朝の光が差していても、その色だけは妙に沈んで見える。
目の前に広がるその学び舎は、ただの学校ではない。
ここは“魔物”と戦う術を学ぶ場所――紅蓮学園。
でも、いざその門を前にすると、足が止まった。
「……思ったより、重たい雰囲気」
誰に聞かせるでもなく、私はつぶやいた。
制服の胸元をぎゅっと握って、息を吸い込む。
ここに来たのは、自分の意思だった。
強くなりたかった。

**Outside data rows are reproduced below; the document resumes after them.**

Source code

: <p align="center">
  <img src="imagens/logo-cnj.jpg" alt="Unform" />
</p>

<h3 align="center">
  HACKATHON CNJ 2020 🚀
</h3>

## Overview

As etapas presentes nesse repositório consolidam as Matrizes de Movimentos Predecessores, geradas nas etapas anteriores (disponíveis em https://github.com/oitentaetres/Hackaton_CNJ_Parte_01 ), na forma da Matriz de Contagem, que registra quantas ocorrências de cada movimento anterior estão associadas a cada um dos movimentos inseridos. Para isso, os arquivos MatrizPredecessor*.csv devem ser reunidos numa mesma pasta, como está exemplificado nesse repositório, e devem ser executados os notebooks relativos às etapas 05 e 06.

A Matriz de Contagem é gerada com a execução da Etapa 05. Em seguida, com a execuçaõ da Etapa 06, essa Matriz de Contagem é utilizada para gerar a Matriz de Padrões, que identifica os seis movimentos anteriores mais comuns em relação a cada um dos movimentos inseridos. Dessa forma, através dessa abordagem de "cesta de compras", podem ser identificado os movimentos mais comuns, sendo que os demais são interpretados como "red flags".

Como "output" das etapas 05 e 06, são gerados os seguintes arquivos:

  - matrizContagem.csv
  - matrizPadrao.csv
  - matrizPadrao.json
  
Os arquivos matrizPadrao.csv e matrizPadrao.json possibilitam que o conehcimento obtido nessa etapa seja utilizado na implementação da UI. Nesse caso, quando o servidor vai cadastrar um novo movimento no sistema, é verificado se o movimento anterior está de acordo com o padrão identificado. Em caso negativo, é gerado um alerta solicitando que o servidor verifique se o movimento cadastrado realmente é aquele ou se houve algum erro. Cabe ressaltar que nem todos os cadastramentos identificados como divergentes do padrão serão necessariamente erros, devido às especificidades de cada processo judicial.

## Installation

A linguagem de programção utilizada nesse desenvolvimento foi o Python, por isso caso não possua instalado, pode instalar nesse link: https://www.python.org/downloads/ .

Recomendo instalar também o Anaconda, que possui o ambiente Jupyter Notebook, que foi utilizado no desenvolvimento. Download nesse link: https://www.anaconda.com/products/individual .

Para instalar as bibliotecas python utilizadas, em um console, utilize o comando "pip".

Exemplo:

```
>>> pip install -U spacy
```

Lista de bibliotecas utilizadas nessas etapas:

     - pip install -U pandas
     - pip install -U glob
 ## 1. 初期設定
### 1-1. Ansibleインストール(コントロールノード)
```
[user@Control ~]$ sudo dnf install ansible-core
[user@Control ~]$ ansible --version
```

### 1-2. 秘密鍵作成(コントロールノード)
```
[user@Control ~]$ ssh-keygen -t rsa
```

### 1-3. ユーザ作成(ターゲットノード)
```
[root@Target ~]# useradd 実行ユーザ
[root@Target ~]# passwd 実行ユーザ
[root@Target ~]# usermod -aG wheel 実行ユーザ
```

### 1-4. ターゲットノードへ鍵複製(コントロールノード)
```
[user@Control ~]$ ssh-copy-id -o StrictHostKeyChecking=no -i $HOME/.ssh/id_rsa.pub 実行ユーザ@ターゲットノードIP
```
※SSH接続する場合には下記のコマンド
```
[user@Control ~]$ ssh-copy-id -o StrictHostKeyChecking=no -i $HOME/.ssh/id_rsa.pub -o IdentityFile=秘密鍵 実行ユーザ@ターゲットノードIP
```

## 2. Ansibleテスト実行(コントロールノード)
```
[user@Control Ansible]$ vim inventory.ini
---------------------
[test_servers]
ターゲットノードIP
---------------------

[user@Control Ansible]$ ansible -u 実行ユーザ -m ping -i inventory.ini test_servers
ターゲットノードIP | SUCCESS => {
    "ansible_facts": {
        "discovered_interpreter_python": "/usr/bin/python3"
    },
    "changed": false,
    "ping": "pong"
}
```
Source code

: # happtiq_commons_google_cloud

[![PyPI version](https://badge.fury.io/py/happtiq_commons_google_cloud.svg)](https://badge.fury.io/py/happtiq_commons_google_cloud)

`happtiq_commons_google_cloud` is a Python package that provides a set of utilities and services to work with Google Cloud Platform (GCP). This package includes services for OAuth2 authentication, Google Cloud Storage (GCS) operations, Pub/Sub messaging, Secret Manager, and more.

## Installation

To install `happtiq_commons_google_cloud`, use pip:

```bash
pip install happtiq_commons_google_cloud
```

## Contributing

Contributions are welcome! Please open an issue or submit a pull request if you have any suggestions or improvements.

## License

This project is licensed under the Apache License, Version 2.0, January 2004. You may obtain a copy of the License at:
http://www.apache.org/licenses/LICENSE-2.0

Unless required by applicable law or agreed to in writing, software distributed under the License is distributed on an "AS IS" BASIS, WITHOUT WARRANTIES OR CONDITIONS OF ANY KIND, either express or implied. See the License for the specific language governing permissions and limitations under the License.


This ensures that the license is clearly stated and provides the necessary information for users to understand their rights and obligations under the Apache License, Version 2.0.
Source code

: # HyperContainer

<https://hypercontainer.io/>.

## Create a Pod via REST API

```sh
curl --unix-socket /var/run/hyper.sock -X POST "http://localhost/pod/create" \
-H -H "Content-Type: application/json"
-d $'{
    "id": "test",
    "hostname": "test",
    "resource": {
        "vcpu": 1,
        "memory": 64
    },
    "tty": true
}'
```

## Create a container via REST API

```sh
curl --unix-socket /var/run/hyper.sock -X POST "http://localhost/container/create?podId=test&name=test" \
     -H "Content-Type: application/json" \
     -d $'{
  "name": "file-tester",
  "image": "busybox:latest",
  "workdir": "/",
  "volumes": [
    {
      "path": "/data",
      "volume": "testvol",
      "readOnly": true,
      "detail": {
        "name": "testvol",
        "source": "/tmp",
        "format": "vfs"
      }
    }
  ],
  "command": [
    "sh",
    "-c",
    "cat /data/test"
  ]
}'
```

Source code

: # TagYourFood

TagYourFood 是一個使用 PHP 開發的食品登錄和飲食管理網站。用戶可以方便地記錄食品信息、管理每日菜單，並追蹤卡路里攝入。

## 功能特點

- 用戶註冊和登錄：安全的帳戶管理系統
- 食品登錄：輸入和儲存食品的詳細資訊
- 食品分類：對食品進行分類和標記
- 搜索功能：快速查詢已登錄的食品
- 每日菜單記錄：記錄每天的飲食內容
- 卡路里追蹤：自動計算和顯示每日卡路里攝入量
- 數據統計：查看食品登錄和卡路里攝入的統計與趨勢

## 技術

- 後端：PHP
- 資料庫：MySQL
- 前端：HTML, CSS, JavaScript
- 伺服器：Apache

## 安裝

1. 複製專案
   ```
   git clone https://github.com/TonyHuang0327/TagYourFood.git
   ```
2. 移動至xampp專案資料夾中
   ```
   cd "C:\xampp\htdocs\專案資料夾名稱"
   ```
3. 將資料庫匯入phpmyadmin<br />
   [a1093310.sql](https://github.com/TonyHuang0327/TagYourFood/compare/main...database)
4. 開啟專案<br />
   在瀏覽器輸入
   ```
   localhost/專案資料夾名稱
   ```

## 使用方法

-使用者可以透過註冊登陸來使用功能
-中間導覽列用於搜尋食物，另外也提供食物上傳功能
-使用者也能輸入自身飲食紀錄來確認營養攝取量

ちゃんと、人を守れるようになりたかった。
「緊張してるの?」
突然、後ろから声がして、私は肩を跳ねさせた。
振り返ると、同じ制服を着た少女が立っていた。
黒髪のロング、細い輪郭、白い肌。どこか中性的で、目元が印象的だった。
眠たげなその瞳は、不思議と人を拒まない。
「え……あ、うん。少しだけ」
「ふふ、やっぱり」
「バレてた?」
「わかるよ。あたしも同じたから」
少女はそう言って、小さく手を差し出した。
「ミラ・ルイス。同じ一年。クラスも一緒だといいね」
「レイラ。えっと、レイラ・セルヴァ。よろしく」
手を握ると、思っていたよりも冷たくて、指先が細かった。
でも、すぐにその手の温度が伝わってくるのを感じた。
二人で並んで歩くうち、少しずつ緊張がほどけていく。
ミラは静かだけど、ちゃんと話を聞いてくれる。
私が一言しゃべるたびに、うなずいたり、小さく笑ったり。
無理に盛り上げようとしない優しさが、心地よかった。
講堂に入ると、すでに式の準備が始まっていた。
前方の壇上には、白髪の男性――ケンハン校長が立っていた。
写真では何度か見たことがある。魔物との戦歴を持ち、今も第一線で教鞭を執っているという。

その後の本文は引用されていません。